#### ACTIVITY:
Please retype the data that follows, starting at the line containing "finito de estados" and stopping after the last line.

#### MATERIALS PROVIDED:

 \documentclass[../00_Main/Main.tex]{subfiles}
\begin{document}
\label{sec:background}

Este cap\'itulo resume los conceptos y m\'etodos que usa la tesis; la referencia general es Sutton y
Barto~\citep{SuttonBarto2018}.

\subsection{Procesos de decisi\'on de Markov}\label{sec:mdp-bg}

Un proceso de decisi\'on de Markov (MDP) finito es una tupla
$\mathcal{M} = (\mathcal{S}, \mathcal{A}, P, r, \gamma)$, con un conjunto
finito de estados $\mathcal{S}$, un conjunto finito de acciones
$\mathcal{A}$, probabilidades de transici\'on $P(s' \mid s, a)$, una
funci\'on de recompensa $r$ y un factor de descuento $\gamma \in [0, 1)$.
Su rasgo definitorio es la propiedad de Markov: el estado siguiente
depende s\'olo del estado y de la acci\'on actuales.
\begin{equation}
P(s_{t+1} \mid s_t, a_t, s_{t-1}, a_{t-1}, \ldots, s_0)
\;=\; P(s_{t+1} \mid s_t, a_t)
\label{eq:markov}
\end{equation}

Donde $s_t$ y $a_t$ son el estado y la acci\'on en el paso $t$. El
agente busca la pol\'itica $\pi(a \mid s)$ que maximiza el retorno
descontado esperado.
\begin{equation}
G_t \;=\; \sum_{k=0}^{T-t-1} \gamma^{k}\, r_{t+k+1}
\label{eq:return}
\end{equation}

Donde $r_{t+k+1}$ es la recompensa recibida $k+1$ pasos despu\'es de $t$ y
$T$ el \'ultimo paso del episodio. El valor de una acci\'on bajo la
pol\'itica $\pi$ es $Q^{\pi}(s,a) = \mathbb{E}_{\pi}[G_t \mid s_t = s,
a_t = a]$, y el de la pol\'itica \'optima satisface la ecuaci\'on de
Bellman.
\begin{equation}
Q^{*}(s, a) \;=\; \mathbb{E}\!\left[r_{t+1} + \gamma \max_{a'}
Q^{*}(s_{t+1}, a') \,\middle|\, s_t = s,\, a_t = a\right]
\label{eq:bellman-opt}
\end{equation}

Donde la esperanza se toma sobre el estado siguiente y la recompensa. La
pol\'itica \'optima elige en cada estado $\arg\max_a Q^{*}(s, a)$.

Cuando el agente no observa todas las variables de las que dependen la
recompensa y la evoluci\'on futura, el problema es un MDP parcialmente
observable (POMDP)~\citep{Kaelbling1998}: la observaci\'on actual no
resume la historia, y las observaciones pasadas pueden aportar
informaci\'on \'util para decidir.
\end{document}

#### SOLUTION:
finito de estados $\mathcal{S}$, un conjunto finito de acciones
$\mathcal{A}$, probabilidades de transici\'on $P(s' \mid s, a)$, una
funci\'on de recompensa $r$ y un factor de descuento $\gamma \in [0, 1)$.
Su rasgo definitorio es la propiedad de Markov: el estado siguiente
depende s\'olo del estado y de la acci\'on actuales.
\begin{equation}
P(s_{t+1} \mid s_t, a_t, s_{t-1}, a_{t-1}, \ldots, s_0)
\;=\; P(s_{t+1} \mid s_t, a_t)
\label{eq:markov}
\end{equation}

Donde $s_t$ y $a_t$ son el estado y la acci\'on en el paso $t$. El
agente busca la pol\'itica $\pi(a \mid s)$ que maximiza el retorno
descontado esperado.
\begin{equation}
G_t \;=\; \sum_{k=0}^{T-t-1} \gamma^{k}\, r_{t+k+1}
\label{eq:return}
\end{equation}

Donde $r_{t+k+1}$ es la recompensa recibida $k+1$ pasos despu\'es de $t$ y
$T$ el \'ultimo paso del episodio. El valor de una acci\'on bajo la
pol\'itica $\pi$ es $Q^{\pi}(s,a) = \mathbb{E}_{\pi}[G_t \mid s_t = s,
a_t = a]$, y el de la pol\'itica \'optima satisface la ecuaci\'on de
Bellman.
\begin{equation}
Q^{*}(s, a) \;=\; \mathbb{E}\!\left[r_{t+1} + \gamma \max_{a'}
Q^{*}(s_{t+1}, a') \,\middle|\, s_t = s,\, a_t = a\right]
\label{eq:bellman-opt}
\end{equation}

Donde la esperanza se toma sobre el estado siguiente y la recompensa. La
pol\'itica \'optima elige en cada estado $\arg\max_a Q^{*}(s, a)$.

Cuando el agente no observa todas las variables de las que dependen la
recompensa y la evoluci\'on futura, el problema es un MDP parcialmente
observable (POMDP)~\citep{Kaelbling1998}: la observaci\'on actual no
resume la historia, y las observaciones pasadas pueden aportar
informaci\'on \'util para decidir.
\end{document}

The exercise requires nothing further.